_Aim of the exercise:_ Filter the entries below down to the lines that hold "than".

_Available records:_

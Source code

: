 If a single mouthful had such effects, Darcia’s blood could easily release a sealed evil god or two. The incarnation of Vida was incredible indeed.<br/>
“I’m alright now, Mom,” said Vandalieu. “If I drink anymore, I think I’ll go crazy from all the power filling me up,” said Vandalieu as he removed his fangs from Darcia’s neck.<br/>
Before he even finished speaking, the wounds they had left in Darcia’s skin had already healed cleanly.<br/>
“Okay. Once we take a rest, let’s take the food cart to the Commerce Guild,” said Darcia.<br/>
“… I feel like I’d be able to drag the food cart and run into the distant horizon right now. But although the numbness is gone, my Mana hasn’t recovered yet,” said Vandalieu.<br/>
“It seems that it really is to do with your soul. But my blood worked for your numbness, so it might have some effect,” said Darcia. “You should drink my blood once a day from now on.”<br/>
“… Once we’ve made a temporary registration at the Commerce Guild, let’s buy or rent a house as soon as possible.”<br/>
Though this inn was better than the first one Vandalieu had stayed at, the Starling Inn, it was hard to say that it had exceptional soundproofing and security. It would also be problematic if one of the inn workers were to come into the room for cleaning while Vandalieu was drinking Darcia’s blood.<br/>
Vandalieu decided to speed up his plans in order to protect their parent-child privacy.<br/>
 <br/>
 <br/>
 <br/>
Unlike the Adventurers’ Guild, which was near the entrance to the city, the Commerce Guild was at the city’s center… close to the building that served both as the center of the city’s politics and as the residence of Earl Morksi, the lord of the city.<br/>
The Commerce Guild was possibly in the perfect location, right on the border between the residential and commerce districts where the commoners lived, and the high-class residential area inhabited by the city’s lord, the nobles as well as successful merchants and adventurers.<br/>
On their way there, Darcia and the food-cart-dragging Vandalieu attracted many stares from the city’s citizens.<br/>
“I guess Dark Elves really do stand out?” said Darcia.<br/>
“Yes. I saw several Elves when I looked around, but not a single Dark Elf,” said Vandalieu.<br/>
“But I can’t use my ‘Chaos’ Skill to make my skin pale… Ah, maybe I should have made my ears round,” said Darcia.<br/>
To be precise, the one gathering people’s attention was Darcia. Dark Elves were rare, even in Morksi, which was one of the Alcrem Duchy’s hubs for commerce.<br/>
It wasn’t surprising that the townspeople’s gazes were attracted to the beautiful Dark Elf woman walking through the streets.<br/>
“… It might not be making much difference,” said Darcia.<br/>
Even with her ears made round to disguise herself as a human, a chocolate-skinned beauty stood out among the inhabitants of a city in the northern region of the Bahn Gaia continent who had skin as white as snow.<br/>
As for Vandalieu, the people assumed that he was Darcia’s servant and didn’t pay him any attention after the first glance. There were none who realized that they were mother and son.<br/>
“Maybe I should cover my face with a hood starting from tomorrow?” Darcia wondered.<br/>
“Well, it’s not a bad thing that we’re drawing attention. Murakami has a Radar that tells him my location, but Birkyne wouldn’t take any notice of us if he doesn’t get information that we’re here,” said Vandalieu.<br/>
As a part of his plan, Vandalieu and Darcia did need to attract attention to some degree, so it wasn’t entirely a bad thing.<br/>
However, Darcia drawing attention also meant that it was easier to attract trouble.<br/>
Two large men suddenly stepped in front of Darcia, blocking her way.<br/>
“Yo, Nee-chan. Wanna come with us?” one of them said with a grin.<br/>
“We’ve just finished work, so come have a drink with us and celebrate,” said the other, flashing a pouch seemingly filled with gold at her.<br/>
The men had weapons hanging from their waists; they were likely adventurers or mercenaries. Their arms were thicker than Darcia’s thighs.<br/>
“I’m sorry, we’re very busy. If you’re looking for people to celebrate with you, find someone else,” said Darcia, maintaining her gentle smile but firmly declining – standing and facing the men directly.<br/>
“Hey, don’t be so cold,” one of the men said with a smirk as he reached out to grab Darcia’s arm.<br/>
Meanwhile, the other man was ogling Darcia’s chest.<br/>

_Solution to this problem:_
Though this inn was better than the first one Vandalieu had stayed at, the Starling Inn, it was hard to say that it had exceptional soundproofing and security. It would also be problematic if one of the inn workers were to come into the room for cleaning while Vandalieu was drinking Darcia’s blood.<br/>
The men had weapons hanging from their waists; they were likely adventurers or mercenaries. Their arms were thicker than Darcia’s thighs.<br/>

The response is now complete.